EXERCISE OBJECTIVE. Look through the entries below. Report each line that has the word "eqdef" in it.

Document images with source code
/---
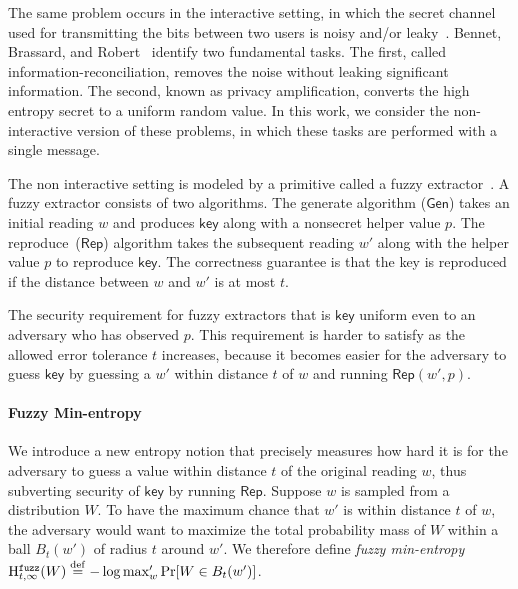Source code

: \documentclass[11pt]{article}
\newcommand{\class}[1]{{\ensuremath{\mathsf{#1}}}}
\newcommand{\key}{\ensuremath{\class{key}}\xspace}
\newcommand{\gen}{\ensuremath{\class{Gen}}\xspace}
\newcommand{\rep}{\ensuremath{\class{Rep}}\xspace}
\newcommand{\eqdef}{\stackrel{\rm def}{=}}
\newcommand{\Hfuzz}{\mathrm{H}^{\mathtt{fuzz}}_{t,\infty}}
\begin{document}
The same problem occurs in the interactive setting, in which the secret channel used for transmitting the bits between two users is noisy and/or leaky~\cite{Wyner75}. Bennet, Brassard, and Robert~\cite{bennett1988privacy} identify two fundamental tasks.  The first, called information-reconciliation, removes the noise without leaking significant information. The second, known as privacy amplification, converts the high entropy secret to a uniform random value.  In this work, we consider the non-interactive version of these problems, in which these tasks are performed with a single message.

The non interactive setting is modeled by a primitive called a fuzzy extractor~\cite{DBLP:journals/siamcomp/DodisORS08}.  %
A fuzzy extractor consists of two algorithms. The  generate algorithm ($\gen$)  takes an initial reading $w$ and produces $\key$ along with a nonsecret helper value $p$.  The reproduce~($\rep$) algorithm takes the subsequent reading $w'$ along with the helper value $p$ to reproduce $\key$.   The correctness guarantee is that the key is reproduced if the distance between $w$ and $w'$ is at most $t$. 

The security requirement for fuzzy extractors that is $\key$ uniform even to an adversary who has observed $p$.   This requirement is  harder to satisfy as the allowed error tolerance $t$ increases, because it becomes easier for the adversary to guess $\key$ by guessing a $w'$ within distance $t$ of $w$ and running $\rep(w',p)$.


\paragraph{Fuzzy Min-entropy}
We introduce a new entropy notion that precisely measures how hard it is for the adversary to guess a value within distance $t$ of the original reading $w$, thus subverting security of $\key$ by running $\rep$. Suppose $w$ is sampled from a distribution $W$.   To have the maximum chance that $w'$ is within distance $t$ of $w$, the adversary would want to maximize the total probability mass of $W$ within a ball $B_t(w')$ of radius $t$ around $w'$.
We  therefore define \emph{fuzzy min-entropy} $\Hfuzz(W) \eqdef -\log \max_w' \Pr[W\in B_t(w')]$. 
\end{document}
\---
WRITTEN REPLY.
\newcommand{\eqdef}{\stackrel{\rm def}{=}}
We  therefore define \emph{fuzzy min-entropy} $\Hfuzz(W) \eqdef -\log \max_w' \Pr[W\in B_t(w')]$. 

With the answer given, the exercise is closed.